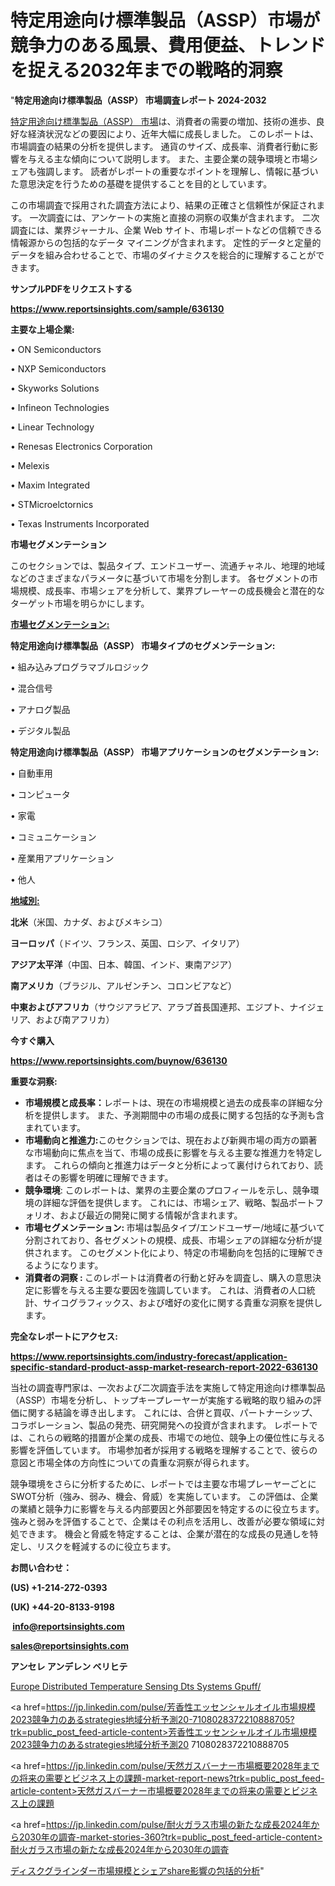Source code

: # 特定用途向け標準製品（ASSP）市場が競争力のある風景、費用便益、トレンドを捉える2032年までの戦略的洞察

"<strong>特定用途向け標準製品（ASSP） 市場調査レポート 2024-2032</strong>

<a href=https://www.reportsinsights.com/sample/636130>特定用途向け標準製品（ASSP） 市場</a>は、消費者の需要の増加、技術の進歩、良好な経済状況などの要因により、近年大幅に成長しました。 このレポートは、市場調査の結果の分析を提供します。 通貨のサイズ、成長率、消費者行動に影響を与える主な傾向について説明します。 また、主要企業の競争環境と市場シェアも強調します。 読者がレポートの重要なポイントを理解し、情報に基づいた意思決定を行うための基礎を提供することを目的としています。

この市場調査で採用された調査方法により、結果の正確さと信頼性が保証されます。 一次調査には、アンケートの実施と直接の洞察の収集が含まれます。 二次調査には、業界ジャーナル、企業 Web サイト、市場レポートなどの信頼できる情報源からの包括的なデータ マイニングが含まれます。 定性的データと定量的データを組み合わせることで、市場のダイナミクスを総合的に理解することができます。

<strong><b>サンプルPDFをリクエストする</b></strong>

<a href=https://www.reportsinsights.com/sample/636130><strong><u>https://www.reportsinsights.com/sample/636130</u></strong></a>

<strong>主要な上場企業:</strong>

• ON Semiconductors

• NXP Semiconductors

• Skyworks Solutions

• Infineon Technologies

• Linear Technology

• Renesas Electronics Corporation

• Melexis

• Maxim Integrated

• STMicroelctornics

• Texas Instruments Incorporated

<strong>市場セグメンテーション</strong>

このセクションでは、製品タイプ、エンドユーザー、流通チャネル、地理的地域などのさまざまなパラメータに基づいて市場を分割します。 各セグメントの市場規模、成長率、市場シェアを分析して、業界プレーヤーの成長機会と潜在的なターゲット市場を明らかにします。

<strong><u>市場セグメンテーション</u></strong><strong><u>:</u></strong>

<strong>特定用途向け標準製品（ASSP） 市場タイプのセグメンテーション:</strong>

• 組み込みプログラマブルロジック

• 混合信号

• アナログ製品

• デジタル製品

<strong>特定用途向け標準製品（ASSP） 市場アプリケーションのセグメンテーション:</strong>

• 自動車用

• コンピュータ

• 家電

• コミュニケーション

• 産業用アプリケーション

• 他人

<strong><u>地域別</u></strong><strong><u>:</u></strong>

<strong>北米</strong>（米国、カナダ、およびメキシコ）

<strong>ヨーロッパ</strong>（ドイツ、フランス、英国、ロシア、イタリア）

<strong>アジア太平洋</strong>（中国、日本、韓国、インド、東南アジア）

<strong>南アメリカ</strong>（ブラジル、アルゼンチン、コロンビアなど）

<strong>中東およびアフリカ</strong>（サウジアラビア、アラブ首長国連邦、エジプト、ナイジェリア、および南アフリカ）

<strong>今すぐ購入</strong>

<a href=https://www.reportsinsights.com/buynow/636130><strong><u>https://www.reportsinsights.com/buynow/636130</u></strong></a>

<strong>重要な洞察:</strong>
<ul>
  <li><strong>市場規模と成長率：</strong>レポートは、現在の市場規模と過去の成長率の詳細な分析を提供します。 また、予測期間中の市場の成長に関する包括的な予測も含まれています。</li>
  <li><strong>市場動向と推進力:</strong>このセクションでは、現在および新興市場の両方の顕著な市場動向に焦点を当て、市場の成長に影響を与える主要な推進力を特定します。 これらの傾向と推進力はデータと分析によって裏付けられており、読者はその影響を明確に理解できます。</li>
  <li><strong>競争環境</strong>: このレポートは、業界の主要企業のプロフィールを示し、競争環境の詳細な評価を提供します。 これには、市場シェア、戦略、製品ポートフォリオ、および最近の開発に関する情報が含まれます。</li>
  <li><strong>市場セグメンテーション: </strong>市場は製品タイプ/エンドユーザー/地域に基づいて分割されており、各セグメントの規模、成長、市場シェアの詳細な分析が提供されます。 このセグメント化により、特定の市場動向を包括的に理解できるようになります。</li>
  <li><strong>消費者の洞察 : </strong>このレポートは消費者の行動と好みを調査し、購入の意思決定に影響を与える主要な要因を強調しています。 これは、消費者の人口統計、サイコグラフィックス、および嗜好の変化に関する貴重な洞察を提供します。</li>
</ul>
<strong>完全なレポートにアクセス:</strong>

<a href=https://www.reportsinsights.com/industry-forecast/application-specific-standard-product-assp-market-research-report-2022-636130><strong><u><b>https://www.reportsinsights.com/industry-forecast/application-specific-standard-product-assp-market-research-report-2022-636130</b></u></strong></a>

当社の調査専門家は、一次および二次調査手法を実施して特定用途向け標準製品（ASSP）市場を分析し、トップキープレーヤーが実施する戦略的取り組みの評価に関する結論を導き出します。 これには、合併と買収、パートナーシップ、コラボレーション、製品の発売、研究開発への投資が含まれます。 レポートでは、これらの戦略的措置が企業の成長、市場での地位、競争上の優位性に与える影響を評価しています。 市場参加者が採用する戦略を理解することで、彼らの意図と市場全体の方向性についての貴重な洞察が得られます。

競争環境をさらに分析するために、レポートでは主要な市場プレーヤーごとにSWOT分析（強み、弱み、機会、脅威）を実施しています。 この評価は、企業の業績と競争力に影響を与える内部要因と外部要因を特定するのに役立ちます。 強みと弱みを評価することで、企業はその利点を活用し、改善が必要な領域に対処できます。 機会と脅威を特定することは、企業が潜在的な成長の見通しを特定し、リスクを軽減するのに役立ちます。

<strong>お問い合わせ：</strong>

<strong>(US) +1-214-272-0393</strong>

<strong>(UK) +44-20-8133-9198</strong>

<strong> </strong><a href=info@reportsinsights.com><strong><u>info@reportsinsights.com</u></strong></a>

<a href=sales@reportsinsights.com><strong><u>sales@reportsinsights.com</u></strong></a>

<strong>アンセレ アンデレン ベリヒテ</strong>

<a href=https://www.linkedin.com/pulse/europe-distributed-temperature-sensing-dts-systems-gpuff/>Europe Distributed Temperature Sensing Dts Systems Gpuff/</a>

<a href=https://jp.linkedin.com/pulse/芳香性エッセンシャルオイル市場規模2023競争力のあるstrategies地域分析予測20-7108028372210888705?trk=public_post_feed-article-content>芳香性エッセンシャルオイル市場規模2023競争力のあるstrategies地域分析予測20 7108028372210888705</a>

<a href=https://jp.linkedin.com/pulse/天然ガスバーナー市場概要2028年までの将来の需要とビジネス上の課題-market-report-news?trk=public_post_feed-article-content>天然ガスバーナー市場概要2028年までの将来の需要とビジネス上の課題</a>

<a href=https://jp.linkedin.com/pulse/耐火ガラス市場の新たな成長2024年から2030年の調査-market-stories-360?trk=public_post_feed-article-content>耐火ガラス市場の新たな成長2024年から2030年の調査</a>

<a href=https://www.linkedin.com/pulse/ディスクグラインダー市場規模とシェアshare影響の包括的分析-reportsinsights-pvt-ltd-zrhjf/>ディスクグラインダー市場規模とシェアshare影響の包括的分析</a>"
+++
Using the material above, filter for lines holding "エンドユーザー" and copy each one.

このセクションでは、製品タイプ、エンドユーザー、流通チャネル、地理的地域などのさまざまなパラメータに基づいて市場を分割します。 各セグメントの市場規模、成長率、市場シェアを分析して、業界プレーヤーの成長機会と潜在的なターゲット市場を明らかにします。
  <li><strong>市場セグメンテーション: </strong>市場は製品タイプ/エンドユーザー/地域に基づいて分割されており、各セグメントの規模、成長、市場シェアの詳細な分析が提供されます。 このセグメント化により、特定の市場動向を包括的に理解できるようになります。</li>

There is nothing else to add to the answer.